Hakluyt · 18/03/2015 10:36

atilla- you are making huge assumptions! How can you possibly know a quarter of what you are saying?

That's why I asked what the OP would like to say to her mil if she could. So that it would be possible to give her sensible advice. Not hang, drawing and quartering the MIL on no evidence..........

Lottapianos · 18/03/2015 10:47

'When you're all together, it seems natural to me that you'd take a step back and let her hold her, feed her, play with her'

I agree with Thymeout on this. I know that some grandparents do over step boundaries massively when it comes to grandchildren. However, based on the OP, I'm not sure that's what's going on here.

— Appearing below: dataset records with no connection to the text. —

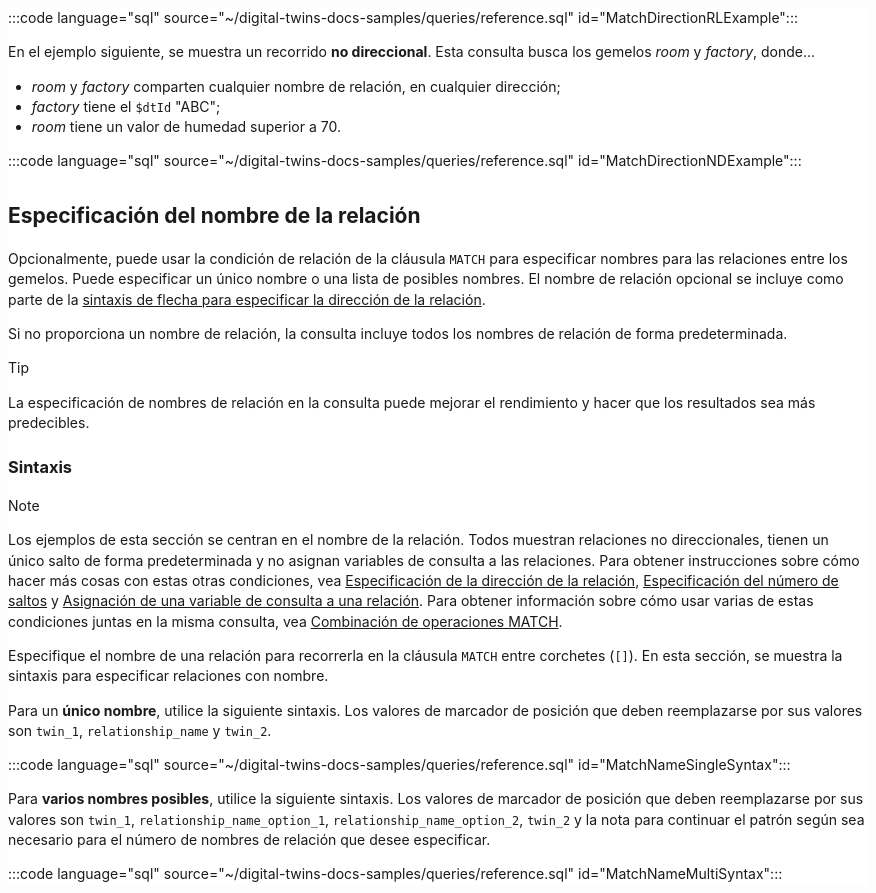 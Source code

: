 :::code language="sql" source="~/digital-twins-docs-samples/queries/reference.sql" id="MatchDirectionRLExample":::

En el ejemplo siguiente, se muestra un recorrido **no direccional**. Esta consulta busca los gemelos *room* y *factory*, donde...
* *room* y *factory* comparten cualquier nombre de relación, en cualquier dirección;
* *factory* tiene el `$dtId` "ABC";
* *room* tiene un valor de humedad superior a 70.

:::code language="sql" source="~/digital-twins-docs-samples/queries/reference.sql" id="MatchDirectionNDExample":::

## <a name="specify-relationship-name"></a>Especificación del nombre de la relación

Opcionalmente, puede usar la condición de relación de la cláusula `MATCH` para especificar nombres para las relaciones entre los gemelos. Puede especificar un único nombre o una lista de posibles nombres. El nombre de relación opcional se incluye como parte de la [sintaxis de flecha para especificar la dirección de la relación](#specify-relationship-direction).

Si no proporciona un nombre de relación, la consulta incluye todos los nombres de relación de forma predeterminada.

>[!TIP]
>La especificación de nombres de relación en la consulta puede mejorar el rendimiento y hacer que los resultados sea más predecibles.

### <a name="syntax"></a>Sintaxis

>[!NOTE]
> Los ejemplos de esta sección se centran en el nombre de la relación. Todos muestran relaciones no direccionales, tienen un único salto de forma predeterminada y no asignan variables de consulta a las relaciones. Para obtener instrucciones sobre cómo hacer más cosas con estas otras condiciones, vea [Especificación de la dirección de la relación](#specify-relationship-direction), [Especificación del número de saltos](#specify-number-of-hops) y [Asignación de una variable de consulta a una relación](#assign-query-variable-to-relationship-and-specify-relationship-properties). Para obtener información sobre cómo usar varias de estas condiciones juntas en la misma consulta, vea [Combinación de operaciones MATCH](#combine-match-operations).

Especifique el nombre de una relación para recorrerla en la cláusula `MATCH` entre corchetes (`[]`). En esta sección, se muestra la sintaxis para especificar relaciones con nombre.

Para un **único nombre**, utilice la siguiente sintaxis. Los valores de marcador de posición que deben reemplazarse por sus valores son `twin_1`, `relationship_name` y `twin_2`.

:::code language="sql" source="~/digital-twins-docs-samples/queries/reference.sql" id="MatchNameSingleSyntax":::

Para **varios nombres posibles**, utilice la siguiente sintaxis. Los valores de marcador de posición que deben reemplazarse por sus valores son `twin_1`, `relationship_name_option_1`, `relationship_name_option_2`, `twin_2` y la nota para continuar el patrón según sea necesario para el número de nombres de relación que desee especificar.

:::code language="sql" source="~/digital-twins-docs-samples/queries/reference.sql" id="MatchNameMultiSyntax":::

My best friend was very possessive of her little girl and DP and I were never allowed to hold her or do much with her at all when we visited. She's a very close friend and calls us Auntie Lotta and Uncle X. Obviously, its not a grandparent relationship, but I found it pretty hurtful.

Do you feel that you MIL over steps boundaries in other areas of life too?

DonkeysDontRideBicycles · 18/03/2015 10:53

One day a week and MIL is in some sort of power play? I'm sorry, I'm not so sure.

blueberrypie0112 · 18/03/2015 12:53

Take your baby and walk to another room. If MIL chase you, tell her how you feel.